I joined a small committee that was meeting in the basement of
the Unitarian Church. We organized a protest voyage against U.S.
hydrogen bomb testing in Alaska and had tens of thousands marching in
the streets. When that H-bomb was set off at Amchitka Island in
November 1971, it was the last hydrogen bomb the U.S. ever detonated.
It was the birth of Greenpeace, the organization I co-founded,
spending 15 years in its top committee, helping to lead environmental
campaigns around the world.
But it's ironic in the extreme that, as we mark the 100th
anniversary of drinking water chlorination, my old organization and
other activist groups aligned with it continue to oppose this most
important public health achievement.
Activist organizations like Greenpeace have access to a full century of
observations on the results of water chlorination in the US, all the
way back to September 26, 1908 when Jersey City, NJ became the first US
city to chlorinate its public water supply.

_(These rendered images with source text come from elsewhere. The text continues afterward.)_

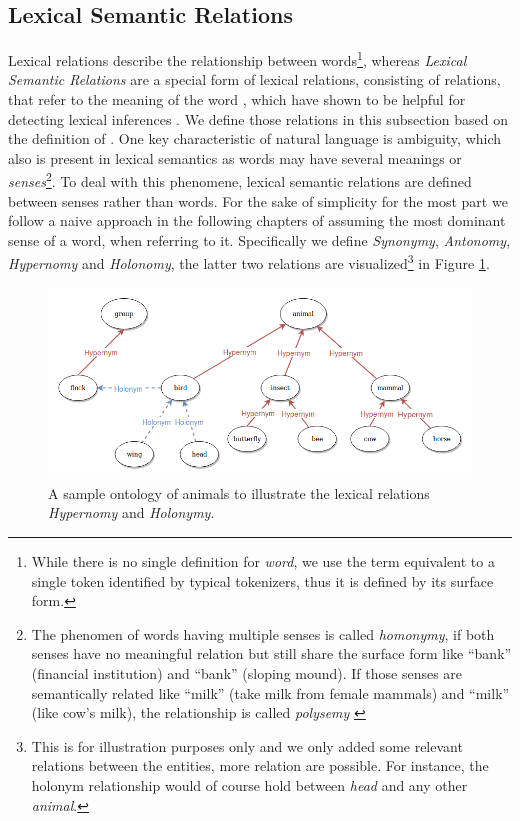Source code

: \subsection{Lexical Semantic Relations}\label{sec:word_relations}
Lexical relations describe the relationship between words\footnote{While there is no single definition for \textit{word}, we use the term equivalent to a single token identified by typical tokenizers, thus it is defined by its surface form.}, whereas \textit{Lexical Semantic Relations} are a special form of lexical relations, consisting of relations, that refer to the meaning of the word \citep{murphy2003semantic}, which have shown to be helpful for detecting lexical inferences \citep{dagan2009recognizing}. We define those relations in this subsection based on the definition of \cite{Jurafsky2008May}. One key characteristic of natural language is ambiguity, which also is present in lexical semantics as words may have several meanings or \textit{senses}\footnote{The phenomen of words having multiple senses is called \textit{homonymy}, if both senses have no meaningful relation but still share the surface form like ``bank'' (financial institution) and ``bank'' (sloping mound). If those senses are semantically related like ``milk'' (take milk from female mammals) and ``milk'' (like cow's milk), the relationship is called \textit{polysemy} \citep{Jurafsky2008May}}. To deal with this phenomene, lexical semantic relations are defined between senses rather than words. For the sake of simplicity for the most part we follow a naive approach in the following chapters of assuming the most dominant sense of a word, when referring to it. Specifically we define \textit{Synonymy}, \textit{Antonomy}, \textit{Hypernomy} and \textit{Holonomy}, the latter two relations are visualized\footnote{This is for illustration purposes only and we only added some relevant relations between the entities, more relation are possible. For instance, the holonym relationship would of course hold between \textit{head} and any other \textit{animal}.} in Figure \ref{fig:lexical_resources}.
\begin{figure}[tph!]
\centering
	\includegraphics[totalheight=7cm]{fig/lexical_relations.png}
	\caption{A sample ontology of animals to illustrate the lexical relations \textit{Hypernomy} and \textit{Holonymy}.}
	\label{fig:lexical_resources}
\end{figure}
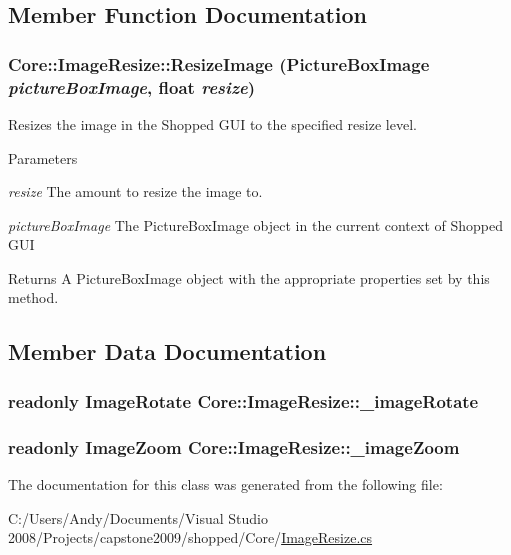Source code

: \subsection{Member Function Documentation}
\hypertarget{class_core_1_1_image_resize_a065ad1dea161a50312691fdb8ebce61f}{
\subsubsection[{ResizeImage}]{ Core::ImageResize::ResizeImage ({\bf PictureBoxImage} {\em pictureBoxImage}, \/  float {\em resize})}}
\label{class_core_1_1_image_resize_a065ad1dea161a50312691fdb8ebce61f}
Resizes the image in the Shopped GUI to the specified resize level.


\begin{DoxyParams}{Parameters}
\item[{\em resize}]The amount to resize the image to. \item[{\em pictureBoxImage}]The PictureBoxImage object in the current context of Shopped GUI \end{DoxyParams}
\begin{DoxyReturn}{Returns}
A PictureBoxImage object with the appropriate properties set by this method. 
\end{DoxyReturn}


\subsection{Member Data Documentation}
\hypertarget{class_core_1_1_image_resize_a6946fcbd49fd5eed96947e7f2a5974d5}{
\subsubsection[{\_\-imageRotate}]{\setlength{\rightskip}{0pt plus 5cm}readonly {\bf ImageRotate} {\bf Core::ImageResize::\_\-imageRotate}}}
\label{class_core_1_1_image_resize_a6946fcbd49fd5eed96947e7f2a5974d5}
\hypertarget{class_core_1_1_image_resize_a8a1b34545392d187bf7fb5c66c37bbc5}{
\subsubsection[{\_\-imageZoom}]{\setlength{\rightskip}{0pt plus 5cm}readonly {\bf ImageZoom} {\bf Core::ImageResize::\_\-imageZoom}}}
\label{class_core_1_1_image_resize_a8a1b34545392d187bf7fb5c66c37bbc5}


The documentation for this class was generated from the following file:\begin{DoxyCompactItemize}
\item 
C:/Users/Andy/Documents/Visual Studio 2008/Projects/capstone2009/shopped/Core/\hyperlink{_image_resize_8cs}{ImageResize.cs}\end{DoxyCompactItemize}
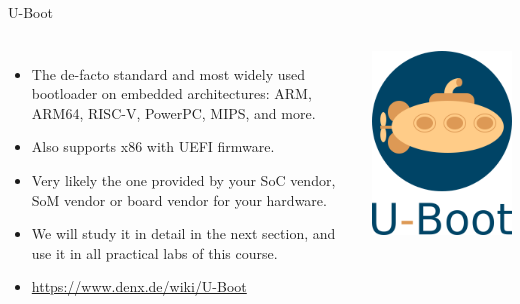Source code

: \begin{frame}{U-Boot}
  \begin{columns}
    \begin{itemize}
    \item The de-facto standard and most widely used bootloader on
      embedded architectures: ARM, ARM64, RISC-V, PowerPC, MIPS, and
      more.
    \item Also supports x86 with UEFI firmware.
    \item Very likely the one provided by your SoC vendor, SoM vendor
      or board vendor for your hardware.
    \item We will study it in detail in the next section, and use it in
      all practical labs of this course.
    \item \url{https://www.denx.de/wiki/U-Boot}
    \end{itemize}
    \includegraphics[width=\textwidth]{slides/sysdev-bootloaders-sequence/u-boot.png}
  \end{columns}
\end{frame}

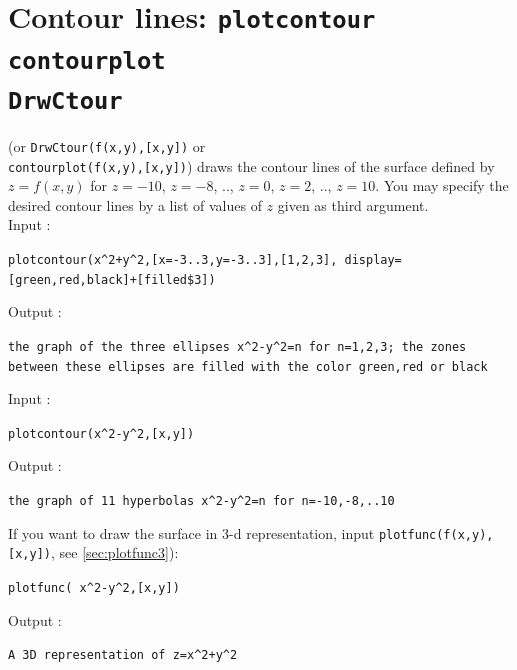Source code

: \documentclass[a4paper,11pt]{book}
\begin{document}
\section{Contour lines: {\tt plotcontour contourplot \\DrwCtour}}\label{sec:plotcontour}
 (or {\tt DrwCtour(f(x,y),[x,y])} or \\
 {\tt contourplot(f(x,y),[x,y])})
draws the contour lines of the surface defined by $z=f(x,y)$ for $z=-10$, 
$z=-8$, .., $z=0$, $z=2$, .., $z=10$. You may specify the desired contour
lines by a list of values of $z$ given as third argument.\\
Input :
\begin{center}{\tt  plotcontour(x\verb|^|2+y\verb|^|2,[x=-3..3,y=-3..3],[1,2,3], display=[green,red,black]+[filled\$3])}\end{center}
Output :
\begin{center}{\tt  the graph of the three ellipses x\verb|^|2-y\verb|^|2=n for n=1,2,3; the zones between these ellipses are filled with the color green,red or black}\end{center}
Input :
\begin{center}{\tt  plotcontour(x\verb|^|2-y\verb|^|2,[x,y])}\end{center}
Output :
\begin{center}{\tt  the graph of 11 hyperbolas x\verb|^|2-y\verb|^|2=n for n=-10,-8,..10}\end{center}

If you want to draw the surface in 3-d representation, 
input {\tt plotfunc(f(x,y),[x,y])}, see \ref{sec:plotfunc3}):
\begin{center}{\tt plotfunc( x\verb|^|2-y\verb|^|2,[x,y])}\end{center}
Output :
\begin{center}{\tt A 3D representation of z=x\verb|^|2+y\verb|^|2}\end{center}
\end{document}
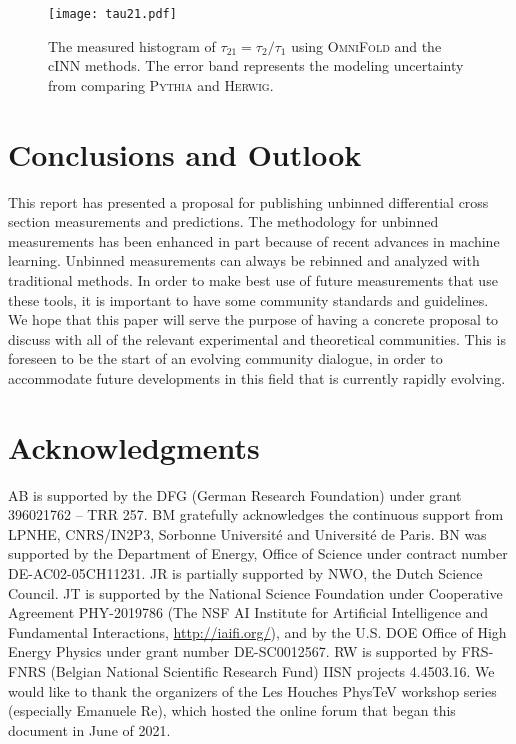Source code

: \documentclass[a4paper,11pt]{article}
\begin{document}
\begin{figure}[h!]
\centering
\texttt{[image: tau21.pdf]}
  \caption{The measured histogram of $\tau_{21}=\tau_2/\tau_1$ using \textsc{OmniFold} and the cINN methods.  The error band represents the modeling uncertainty from comparing \textsc{Pythia} and \textsc{Herwig}.}
    \label{fig:ratio}
\end{figure}

	

\clearpage

\section{Conclusions and Outlook}
\label{sec:conclusion}

This report has presented a proposal for publishing unbinned differential cross section measurements and predictions.  The methodology for unbinned measurements has been enhanced in part because of recent advances in machine learning.  Unbinned measurements can always be rebinned and analyzed with traditional methods.  In order to make best use of future measurements that use these tools, it is important to have some community standards and guidelines.  We hope that this paper will serve the purpose of having a concrete proposal to discuss with all of the relevant experimental and theoretical communities.  This is foreseen to be the start of an evolving community dialogue, in order to accommodate future developments in this field that is currently rapidly evolving.

\section*{\label{sec::acknowledgments}Acknowledgments}

AB is supported by the DFG (German Research Foundation) under grant 396021762 – TRR 257.
%
BM gratefully acknowledges the continuous support from LPNHE, CNRS/IN2P3, Sorbonne Universit\'e and Universit\'e de Paris.
%
BN was supported by the Department of Energy, Office of Science under contract number DE-AC02-05CH11231.
%
JR is partially supported by NWO, the 
Dutch Science Council.
%
JT is supported by the National Science Foundation under Cooperative Agreement PHY-2019786 (The NSF AI Institute for Artificial Intelligence and Fundamental Interactions, \url{http://iaifi.org/}), and by the U.S. DOE Office of High Energy Physics under grant number DE-SC0012567.
%
RW is supported by FRS-FNRS (Belgian National Scientific Research Fund) IISN
projects 4.4503.16.
%
We would like to thank the organizers of the Les Houches PhysTeV workshop series (especially Emanuele Re), which hosted the online forum that began this document in June of 2021.



\end{document}
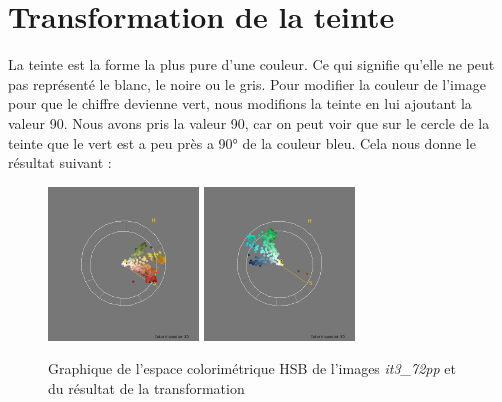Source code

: \documentclass[a4paper,10pt]{article}
\begin{document}
\section{Transformation de la teinte}
La teinte est la forme la plus pure d'une couleur. Ce qui signifie qu'elle ne peut pas représenté le blanc, le noire ou le gris.
Pour modifier la couleur de l'image pour que le chiffre devienne vert, nous modifions la teinte en lui ajoutant la valeur 90.
Nous avons pris la valeur 90, car on peut voir que sur le cercle de la teinte que le vert est a peu près a 90° de la couleur bleu.
Cela nous donne le résultat suivant : 
\begin{figure}[!h]
 \begin{center}
 \includegraphics[width=4cm]{resultat/teinte1.png}
 \includegraphics[width=4cm]{resultat/teinte2.png}
 \caption{Graphique de l'espace colorimétrique HSB de l'images \textit{it3\_72pp} et du résultat de la transformation}
 \end{center}
\end{figure}
\end{document}
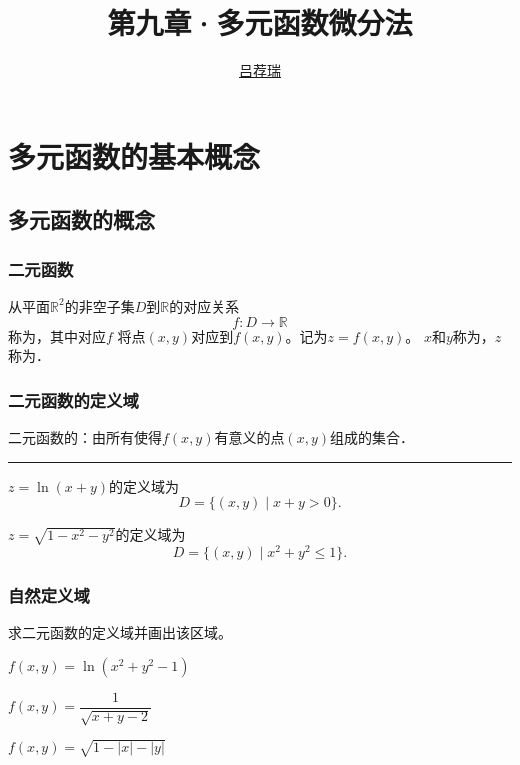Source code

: \documentclass[14pt,notheorems,leqno,xcolor={rgb}]{beamer} %
\begin{document}

\title{第九章·多元函数微分法}
\author{\href{https://lvjr.bitbucket.io}{吕荐瑞}}

\begin{frame}[plain]
\titlepage
\end{frame}

\section{多元函数的基本概念}

\subsection{多元函数的概念}

\begin{frame}
\frametitle{二元函数}
\begin{definition}
从平面$\mathbb{R}^2$的非空子集$D$到$\mathbb{R}$的对应关系
$$f:D\longrightarrow\mathbb{R}$$
称为，其中对应$f$ 将点$(x,y)$对应到$f(x,y)$。记为$z=f(x,y)$。
\pause $x$和$y$称为，$z$称为．
\end{definition}
\end{frame}

\begin{frame}
\frametitle{二元函数的定义域}
二元函数的：由所有使得$f(x,y)$有意义的点$(x,y)$组成的集合．
\ppause\vspace{1em}\hrule\vspace{1em}
\begin{example}
$z=\ln(x+y)$的定义域为
$$D=\{(x,y) \mid x+y>0\}.$$
\end{example}
\pause
\begin{example}
$z=\sqrt{1-x^2-y^2}$的定义域为
$$D=\{(x,y) \mid x^2+y^2\leq1\}.$$
\end{example}
\end{frame}

\begin{frame}
\frametitle{自然定义域}
\begin{exercise}
求二元函数的定义域并画出该区域。
\begin{enumlite}
  \item $f(x,y)=\ln(x^2+y^2-1)$
  \item $f(x,y)=\dfrac1{\sqrt{x+y-2}}$
  \pause
  \item $f(x,y)=\sqrt{1-|x|-|y|}$
\end{enumlite}
\end{exercise}
\end{frame}
\end{document}

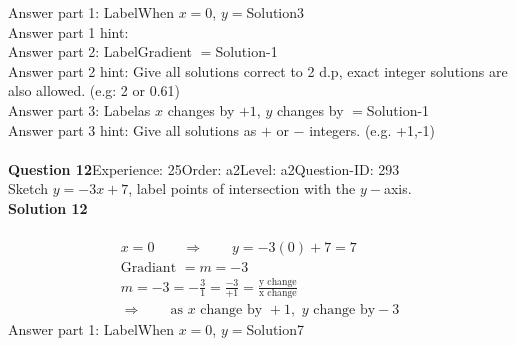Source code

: \documentclass{article}
\begin{document}
Answer part 1: \hspace{10pt}Label\hspace{10pt}When $x=0$, $y=$\hspace{10pt}Solution\hspace{10pt}3\\
Answer part 1 hint: \hspace{15pt}\\
Answer part 2: \hspace{10pt}Label\hspace{10pt}Gradient $=$\hspace{10pt}Solution\hspace{10pt}-1\\
Answer part 2 hint: \hspace{15pt}Give all solutions correct to 2 d.p, exact integer solutions are also allowed. (e.g: 2 or 0.61)\\
Answer part 3: \hspace{10pt}Label\hspace{10pt}as $x$ changes by $+1$, $y$ changes by $=$\hspace{10pt}Solution\hspace{10pt}-1\\
Answer part 3 hint: \hspace{15pt}Give all solutions as $+$ or $-$ integers. (e.g. +1,-1)\\
\\[4pt]
\noindent\textbf{Question 12}\hspace{20pt}Experience: 25\hspace{20pt}Order: a2\hspace{20pt}Level: a2\hspace{20pt}Question-ID: 293\\[2pt]
Sketch $y=-3x+7$, label points of intersection with the $y-$axis.\\[4pt]
\noindent\textbf{Solution 12}\\[2pt]
\\[-35pt]\begin{align*}
&x=0\qquad\Rightarrow\qquad y=-3(0)+7=7&\\[2pt]
&\text{Gradiant}\,\,=m=-3&\\[2pt]
&m=-3=-\displaystyle\frac{3}{1}=\displaystyle\frac{-3}{+1}=\displaystyle\frac{\text{y change}}{\text{x change}}&\\[2pt]
& \Rightarrow\qquad \text{as}\,\, x \,\,\text{change by } +1,\,\, y\,\, \text{change by} -3 &
\end{align*}
Answer part 1: \hspace{10pt}Label\hspace{10pt}When $x=0$, $y=$\hspace{10pt}Solution\hspace{10pt}7\\
\end{document}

It's true, there were those back then who vehemently opposed the
use of this "poison" in public water supplies. According to one
official at the time, continued chlorination to eradicate typhoid was
akin to being "between the devil and the deep blue sea, for at present
we don't know whether typhoid fever or the (chlorinated) drinking water
is the worst."
Thankfully from the perspective of human health, chlorination
of water supplies spread rapidly. Today, chlorination is the
overwhelming choice for treating public water systems.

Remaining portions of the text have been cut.